When another spot on the commission became available, Lattier assumed the district-level appointment of the Caddo Parish Commission, which had nominated him, and Gov. Edwards then appointed Lt. Ret. Michael Deville, a Rapides Parish nominee, to the at-large position, restoring the balance of the RRWC’s composition that had been in effect for more than a decade. 

The resolution of the Caddo Parish Commission nominating Ronald Lattier.

Notably, the resolution states that Lattier is “the name of a nominee (authorized) to serve as Caddo parish’s (sic) representative on the Red River Waterway Commission.” 

This should have been uncontroversial; the majority of elected officials in Caddo Parish understood and respected their colleagues in Rapides Parish and recognized the unfairness of exploiting a man’s death in order to demand an additional seat on the RRWC. It would demonstrate bad faith and epitomize dirty politics.

But in the aftermath of Prestridge’s passing, a group of Shreveport officials connected to the sheriff began plotting on how to undermine both Rapides Parish and the governor and install Carolyn Prator instead. They attempted to get all three of Caddo’s nominating organizations to submit Prator’s name as their one and only nominee, but they couldn’t get their act together. They missed the deadline. 

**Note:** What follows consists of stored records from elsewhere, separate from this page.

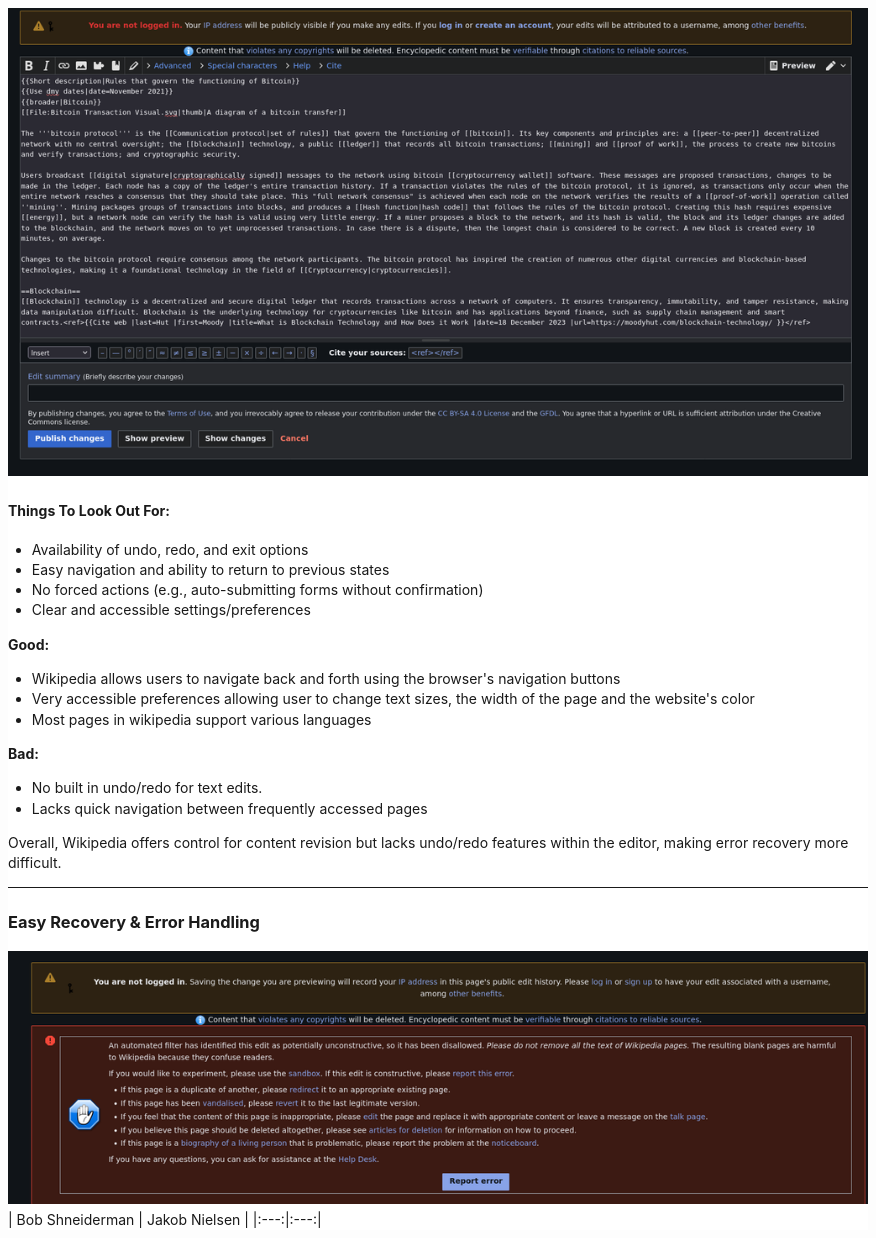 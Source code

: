 ![editText](assets/editText.png)
#### Things To Look Out For:
- Availability of undo, redo, and exit options  
- Easy navigation and ability to return to previous states  
- No forced actions (e.g., auto-submitting forms without confirmation)  
- Clear and accessible settings/preferences  

**Good:**  
- Wikipedia allows users to navigate back and forth using the browser's navigation buttons
- Very accessible preferences allowing user to change text sizes, the width of the page and the website's color
- Most pages in wikipedia support various languages

**Bad:**  
- No built in undo/redo for text edits. 
- Lacks quick navigation between frequently accessed pages

Overall, Wikipedia offers control for content revision but lacks undo/redo features within the editor, making error recovery more difficult.

---

### Easy Recovery & Error Handling  

![errorPage](assets/errorPage.png)
| Bob Shneiderman | Jakob Nielsen |
|:---:|:---:|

Absurdly, they’re now suggesting the governor was required by law to appoint her, and they enlisted the support of the governor’s primary political opponents. 

There are a few critical facts that seem lost in the press coverage: First, they’re arguing for an illegal usurpation of the governor’s constitutional authority. As the courts have made clear, the governor is under no obligation to appoint a person to any board or committee merely because that person was the only one nominated. Second, at-large seats are only held for a term concurrent with the governor’s tenure, whereas district-level seats are held for a term of six years. 

Supporters of Prator don’t seem to realize that even in the event they’re successful in removing Lattier from his reassigned district-level seat, the law only requires there be “one member from each of the seven parishes of the district.” The governor gets to choose his four at-large members from all seven of those parishes.

If he were interested in “political retribution,” as critics contend, Gov. Edwards could ask his two current appointees from Caddo Parish, Roy Burrell and Ronald Lattier, to resign and request their renominations, all while refusing to fill the seat demanded by Prator and her allies. This would jeopardize Caddo’s ability to maintain at least one of the two positions it currently holds. As his office additionally points out, if he were interested in “political retribution,” he could also easily remove Prator from the position to which he appointed her on the Caddo Levee District. 

However, Gov. Edwards has proven he is only interested in ensuring fairness on the RRWC.

The only people who seem to be motivated purely by politics are those who arguing they can force the governor- any governor– to  give someone a job just because they said so.